YCL048W-A antibodies can be powerful tools for investigating connections between metabolism and protein regulation. Design experiments that measure YCL048W-A protein levels across conditions that alter central carbon metabolism, such as different carbon sources or oxygen availability. Combine antibody-based detection with metabolomics analysis to correlate protein levels with metabolite concentrations, particularly focusing on key metabolic hubs like acetyl-CoA, which is described in the dissertation as existing "at the crossroad of metabolism and global cellular regulation" . To establish causative relationships, use genetic approaches to modulate YCL048W-A levels and measure the impact on metabolic fluxes using 13C metabolic flux analysis. Additionally, investigate post-translational modifications of YCL048W-A that might be responsive to metabolic state, such as phosphorylation or acetylation, using modification-specific antibodies or mass spectrometry following immunoprecipitation.
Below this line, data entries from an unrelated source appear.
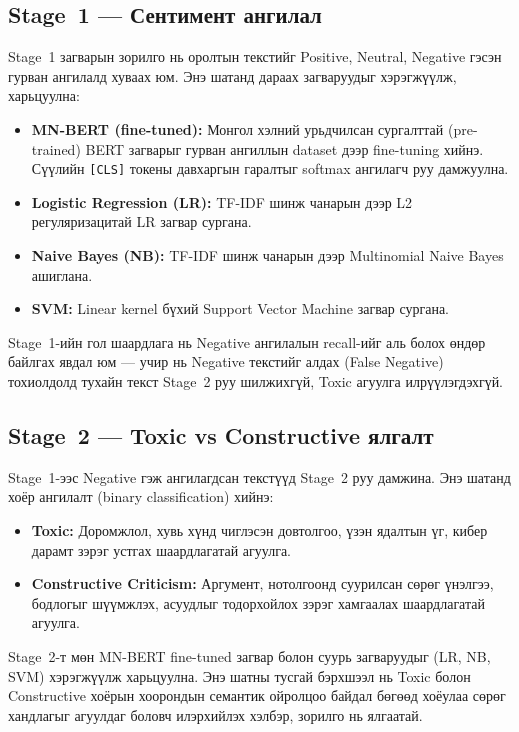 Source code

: \subsection{Stage~1 --- Сентимент ангилал}

Stage~1 загварын зорилго нь оролтын текстийг Positive, Neutral, Negative гэсэн
гурван ангилалд хуваах юм. Энэ шатанд дараах загваруудыг хэрэгжүүлж,
харьцуулна:

\begin{itemize}
  \item \textbf{MN-BERT (fine-tuned):} Монгол хэлний урьдчилсан сургалттай
        (pre-trained) BERT загварыг гурван ангиллын dataset дээр fine-tuning
        хийнэ. Сүүлийн \texttt{[CLS]} токены давхаргын гаралтыг softmax
        ангилагч руу дамжуулна.
  \item \textbf{Logistic Regression (LR):} TF-IDF шинж чанарын дээр L2
        регуляризацитай LR загвар сургана.
  \item \textbf{Naive Bayes (NB):} TF-IDF шинж чанарын дээр Multinomial
        Naive Bayes ашиглана.
  \item \textbf{SVM:} Linear kernel бүхий Support Vector Machine загвар
        сургана.
\end{itemize}

Stage~1-ийн гол шаардлага нь Negative ангилалын recall-ийг аль болох
өндөр байлгах явдал юм --- учир нь Negative текстийг алдах (False Negative)
тохиолдолд тухайн текст Stage~2 руу шилжихгүй, Toxic агуулга илрүүлэгдэхгүй.

\subsection{Stage~2 --- Toxic vs Constructive ялгалт}

Stage~1-ээс Negative гэж ангилагдсан текстүүд Stage~2 руу дамжина. Энэ шатанд
хоёр ангилалт (binary classification) хийнэ:

\begin{itemize}
  \item \textbf{Toxic:} Доромжлол, хувь хүнд чиглэсэн довтолгоо, үзэн ядалтын
        үг, кибер дарамт зэрэг устгах шаардлагатай агуулга.
  \item \textbf{Constructive Criticism:} Аргумент, нотолгоонд суурилсан сөрөг
        үнэлгээ, бодлогыг шүүмжлэх, асуудлыг тодорхойлох зэрэг хамгаалах
        шаардлагатай агуулга.
\end{itemize}

Stage~2-т мөн MN-BERT fine-tuned загвар болон суурь загваруудыг (LR, NB, SVM)
хэрэгжүүлж харьцуулна. Энэ шатны тусгай бэрхшээл нь Toxic болон Constructive
хоёрын хоорондын семантик ойролцоо байдал бөгөөд хоёулаа сөрөг хандлагыг
агуулдаг боловч илэрхийлэх хэлбэр, зорилго нь ялгаатай.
Adaptive evolution experiments, as described in the dissertation for studying C4 monomer production strains , require special considerations when incorporating YCL048W-A antibody analysis. Design a sampling strategy that captures protein level changes across the evolutionary timeline, with more frequent sampling during periods of rapid fitness improvement. Preserve samples consistently throughout the evolution experiment to enable retrospective analysis. Consider creating reporter strains that allow live monitoring of YCL048W-A levels or activity during evolution. For data analysis, correlate changes in YCL048W-A levels with acquired mutations (identified through genome sequencing) and phenotypic changes. Importantly, validate the causative role of YCL048W-A changes by reconstructing mutations in fresh background strains and confirming the phenotypic effects. This approach can help distinguish between direct effects on YCL048W-A and indirect effects through regulatory networks.
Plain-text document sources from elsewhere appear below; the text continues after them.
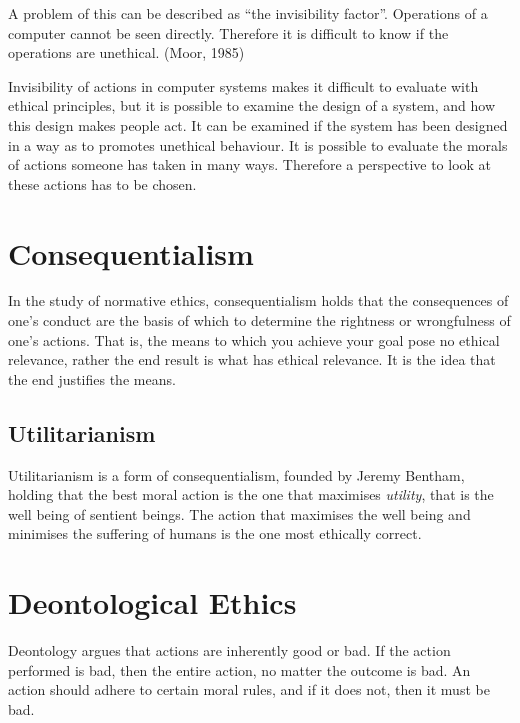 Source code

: A problem of this can be described as “the invisibility factor”. Operations of a computer cannot be seen directly. Therefore it is difficult to know if the operations are unethical. (Moor, 1985)

Invisibility of actions in computer systems makes it difficult to evaluate with ethical principles, but it is possible to examine the design of a system, and how this design makes people act. It can be examined if the system has been designed in a way as to promotes unethical behaviour. It is possible to evaluate the morals of actions someone has taken in many ways. Therefore a perspective to look at these actions has to be chosen.

\section{Consequentialism}
In the study of normative ethics, consequentialism holds that the consequences of one's conduct are the basis of which to determine the rightness or wrongfulness of one's actions. That is, the means to which you achieve your goal pose no ethical relevance, rather the end result is what has ethical relevance. It is the idea that the end justifies the means. \cite{mizzoni2009ethics}


\subsection{Utilitarianism}
Utilitarianism is a form of consequentialism, founded by Jeremy Bentham, holding that the best moral action is the one that maximises \textit{utility}, that is the well being of sentient beings. The action that maximises the well being and minimises the suffering of humans is the one most ethically correct.



\section{Deontological Ethics}
Deontology argues that actions are inherently good or bad. If the action performed is bad, then the entire action, no matter the outcome is bad. An action should adhere to certain moral rules, and if it does not, then it must be bad.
Integrating antibody-based protein detection with RNA-sequencing provides a comprehensive view of gene regulation networks. From the methodology demonstrated in the dissertation, researchers performed RNA-sequencing "to compare changes in the transcriptome with and without the n-butanol pathway" and created visual representations like those in Figure 4.14 and 4.15. To apply this approach to YCL048W-A studies: (1) Design parallel experiments that collect both protein samples for antibody detection and RNA samples for sequencing; (2) Apply appropriate normalization methods to make data comparable across platforms; (3) Calculate protein-to-mRNA ratios to identify post-transcriptional regulation; (4) Use statistical approaches like correlation analysis to identify genes whose expression patterns match or diverge from YCL048W-A; (5) Apply network analysis tools to position YCL048W-A within regulatory networks; (6) Validate key interactions using targeted approaches such as ChIP-seq for transcription factors or CLIP-seq for RNA-binding proteins that might regulate YCL048W-A. The integration of these multi-omic approaches can reveal regulatory mechanisms that would not be apparent from either dataset alone.